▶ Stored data
——

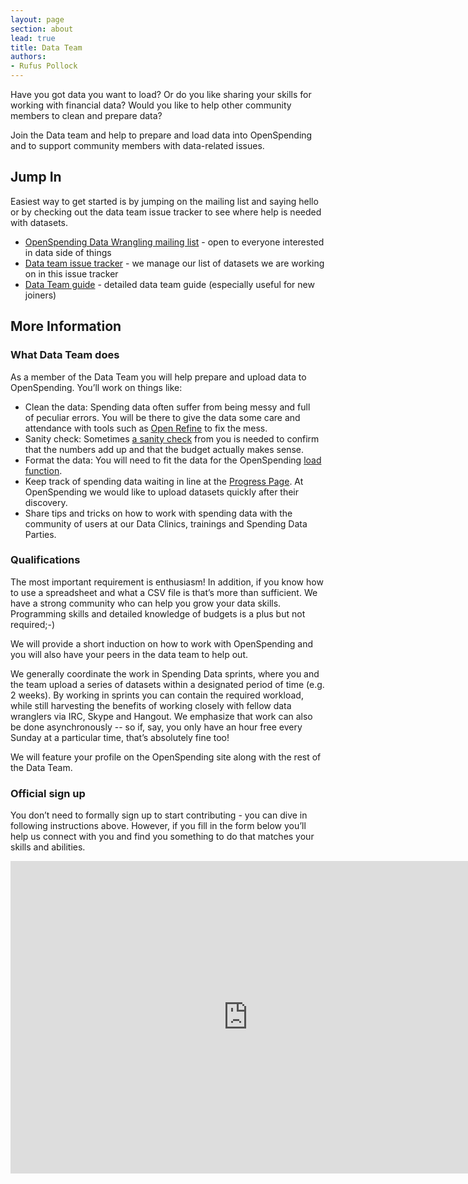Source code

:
 ```yaml
---
layout: page
section: about
lead: true
title: Data Team
authors:
- Rufus Pollock
---
```


Have you got data you want to load? Or do you like sharing your skills
for working with financial data? Would you like to help other
community members to clean and prepare data?

Join the Data team and help to prepare and load data into OpenSpending
and to support community members with data-related issues.

## Jump In

Easiest way to get started is by jumping on the mailing list and
saying hello or by checking out the data team issue tracker to see
where help is needed with datasets.

* [OpenSpending Data Wrangling mailing list][list] - open to everyone interested in data side of things
* [Data team issue tracker][datatoload] - we manage our list of datasets we are working on in this issue tracker
* [Data Team guide][guide] - detailed data team guide (especially useful for new joiners)

[list]: http://lists.okfn.org/mailman/listinfo/os-datawrangling
[datatoload]: https://github.com/openspending/datatoload
[guide]: https://docs.google.com/a/okfn.org/document/d/1q_L4JC8KwpOg51BgWXhJvQD39o8GZ1c4O6rAhdVm9ro/edit

## More Information

### What Data Team does

As a member of the Data Team you will help prepare and upload data to
OpenSpending. You’ll work on things like:

* Clean the data: Spending data often suffer from being messy and full of peculiar errors. You will be there to give the data some care and attendance with tools such as <a href="http://schoolofdata.org/handbook/recipes/cleaning-data-with-refine/">Open Refine</a> to fix the mess.
* Sanity check: Sometimes <a href="http://blog.okfn.org/2013/04/22/reinhart-rogoff-revisited-why-we-need-open-data-in-economics/">a sanity check</a> from you is needed to confirm that the numbers add up and that the budget actually makes sense.
* Format the data: You will need to fit the data for the OpenSpending <a href="http://openspending.org/help/data-loading.html">load function</a>.
* Keep track of spending data waiting in line at the <a href="http://progress.openspending.org/">Progress Page</a>. At OpenSpending we would like to upload datasets quickly after their discovery.
* Share tips and tricks on how to work with spending data with the community of users at our Data Clinics, trainings and Spending Data Parties.

### Qualifications

The most important requirement is enthusiasm! In addition, if you know
how to use a spreadsheet and what a CSV file is that’s more than
sufficient. We have a strong community who can help you grow your data
skills. Programming skills and detailed knowledge of budgets is a plus
but not required;-)

We will provide a short induction on how to work with OpenSpending and
you will also have your peers in the data team to help out.

We generally coordinate the work in Spending Data sprints, where you
and the team upload a series of datasets within a designated period of
time (e.g. 2 weeks). By working in sprints you can contain the
required workload, while still harvesting the benefits of working
closely with fellow data wranglers via IRC, Skype and Hangout. We
emphasize that work can also be done asynchronously -- so if, say, you
only have an hour free every Sunday at a particular time, that’s
absolutely fine too!

We will feature your profile on the OpenSpending site along with the
rest of the Data Team.

### Official sign up

You don’t need to formally sign up to start contributing - you can
dive in following instructions above. However, if you fill in the form
below you’ll help us connect with you and find you something to do
that matches your skills and abilities.

<iframe src="https://docs.google.com/forms/d/1tII-yDkLwgW9UIEBf6r0b_kvJgj4x6yGOJGLBBzJHbs/viewform?embedded=true" width="760" height="500" frameborder="0" marginheight="0" marginwidth="0">Loading...</iframe>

——

▶ WHAT TO WORK ON
Check each line of the data for "needed". Copy the lines where it turns up.

▶ ANSWER FOR THE TASK
where help is needed with datasets.
* Sanity check: Sometimes <a href="http://blog.okfn.org/2013/04/22/reinhart-rogoff-revisited-why-we-need-open-data-in-economics/">a sanity check</a> from you is needed to confirm that the numbers add up and that the budget actually makes sense.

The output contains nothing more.